Records from a dataset

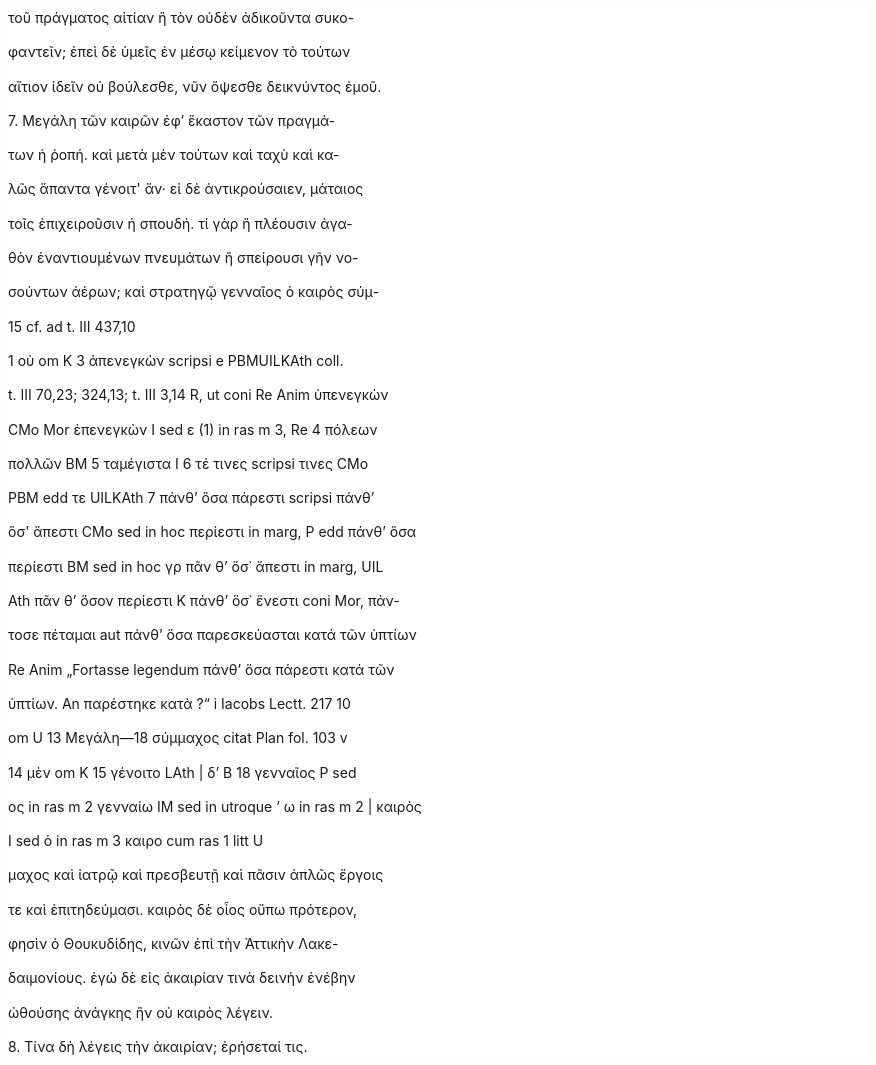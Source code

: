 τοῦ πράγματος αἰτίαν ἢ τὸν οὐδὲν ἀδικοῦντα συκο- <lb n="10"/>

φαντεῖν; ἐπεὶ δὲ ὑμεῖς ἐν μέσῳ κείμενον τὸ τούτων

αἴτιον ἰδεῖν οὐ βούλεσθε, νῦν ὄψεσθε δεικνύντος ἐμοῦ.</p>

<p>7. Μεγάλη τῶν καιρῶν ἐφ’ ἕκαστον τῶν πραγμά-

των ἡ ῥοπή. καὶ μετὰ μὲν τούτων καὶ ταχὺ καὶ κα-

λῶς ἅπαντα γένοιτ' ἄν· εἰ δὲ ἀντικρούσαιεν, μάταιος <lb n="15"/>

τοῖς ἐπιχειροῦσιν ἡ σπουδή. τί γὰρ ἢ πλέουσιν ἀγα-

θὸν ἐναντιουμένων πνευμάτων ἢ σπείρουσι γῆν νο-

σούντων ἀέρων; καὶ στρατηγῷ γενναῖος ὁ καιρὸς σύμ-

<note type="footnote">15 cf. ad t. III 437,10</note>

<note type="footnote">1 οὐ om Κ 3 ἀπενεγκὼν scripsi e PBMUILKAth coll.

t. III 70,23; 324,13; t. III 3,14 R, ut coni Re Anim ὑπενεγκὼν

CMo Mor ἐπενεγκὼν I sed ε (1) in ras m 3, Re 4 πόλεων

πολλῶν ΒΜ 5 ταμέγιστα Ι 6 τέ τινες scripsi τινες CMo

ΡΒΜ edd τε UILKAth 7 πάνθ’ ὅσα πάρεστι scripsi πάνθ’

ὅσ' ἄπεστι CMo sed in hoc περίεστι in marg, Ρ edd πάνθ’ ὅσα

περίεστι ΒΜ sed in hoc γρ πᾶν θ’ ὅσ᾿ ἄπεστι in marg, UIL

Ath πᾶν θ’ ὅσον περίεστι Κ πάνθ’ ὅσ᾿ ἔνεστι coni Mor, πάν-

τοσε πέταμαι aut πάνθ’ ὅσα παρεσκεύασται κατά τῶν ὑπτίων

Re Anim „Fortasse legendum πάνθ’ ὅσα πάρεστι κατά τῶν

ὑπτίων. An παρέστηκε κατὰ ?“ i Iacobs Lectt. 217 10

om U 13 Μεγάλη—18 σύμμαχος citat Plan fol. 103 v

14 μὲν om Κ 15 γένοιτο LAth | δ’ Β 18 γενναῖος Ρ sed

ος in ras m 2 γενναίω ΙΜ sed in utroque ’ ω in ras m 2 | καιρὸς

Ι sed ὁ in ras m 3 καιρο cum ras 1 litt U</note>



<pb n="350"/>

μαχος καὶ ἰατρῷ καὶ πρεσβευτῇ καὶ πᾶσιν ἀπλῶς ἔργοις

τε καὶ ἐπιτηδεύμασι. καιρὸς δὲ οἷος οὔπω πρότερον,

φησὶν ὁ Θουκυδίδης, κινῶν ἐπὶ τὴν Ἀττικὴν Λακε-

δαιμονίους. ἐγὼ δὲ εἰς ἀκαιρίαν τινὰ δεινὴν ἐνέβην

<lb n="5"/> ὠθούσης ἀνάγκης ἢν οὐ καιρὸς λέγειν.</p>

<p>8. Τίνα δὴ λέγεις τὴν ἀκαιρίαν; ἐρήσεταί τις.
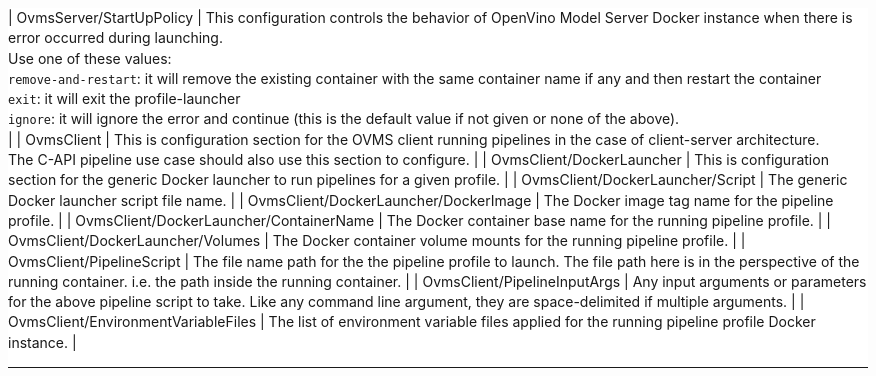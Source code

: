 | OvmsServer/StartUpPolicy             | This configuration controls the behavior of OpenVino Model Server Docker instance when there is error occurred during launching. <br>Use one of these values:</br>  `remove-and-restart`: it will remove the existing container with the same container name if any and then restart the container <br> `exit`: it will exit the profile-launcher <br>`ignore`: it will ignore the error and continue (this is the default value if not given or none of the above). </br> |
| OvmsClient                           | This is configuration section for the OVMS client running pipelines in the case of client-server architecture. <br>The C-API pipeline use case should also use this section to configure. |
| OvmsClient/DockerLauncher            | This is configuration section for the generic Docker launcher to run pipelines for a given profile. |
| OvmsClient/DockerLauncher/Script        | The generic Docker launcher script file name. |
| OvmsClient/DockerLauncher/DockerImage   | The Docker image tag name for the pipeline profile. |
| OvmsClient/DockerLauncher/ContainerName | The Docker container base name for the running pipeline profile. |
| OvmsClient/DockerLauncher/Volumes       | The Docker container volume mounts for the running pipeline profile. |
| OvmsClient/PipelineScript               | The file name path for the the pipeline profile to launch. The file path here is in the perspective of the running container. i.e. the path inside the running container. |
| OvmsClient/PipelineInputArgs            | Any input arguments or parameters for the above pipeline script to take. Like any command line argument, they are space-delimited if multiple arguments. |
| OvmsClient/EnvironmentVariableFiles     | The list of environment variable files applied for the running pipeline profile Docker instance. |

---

What to produce:
Look above for the line holding "λῶς ἅπαντα γένοιτ'" and the line holding "t. III 70,23;", then output exactly those two lines and every line between them, nothing more.

Completed exercise:
λῶς ἅπαντα γένοιτ' ἄν· εἰ δὲ ἀντικρούσαιεν, μάταιος <lb n="15"/>

τοῖς ἐπιχειροῦσιν ἡ σπουδή. τί γὰρ ἢ πλέουσιν ἀγα-

θὸν ἐναντιουμένων πνευμάτων ἢ σπείρουσι γῆν νο-

σούντων ἀέρων; καὶ στρατηγῷ γενναῖος ὁ καιρὸς σύμ-

<note type="footnote">15 cf. ad t. III 437,10</note>

<note type="footnote">1 οὐ om Κ 3 ἀπενεγκὼν scripsi e PBMUILKAth coll.

t. III 70,23; 324,13; t. III 3,14 R, ut coni Re Anim ὑπενεγκὼν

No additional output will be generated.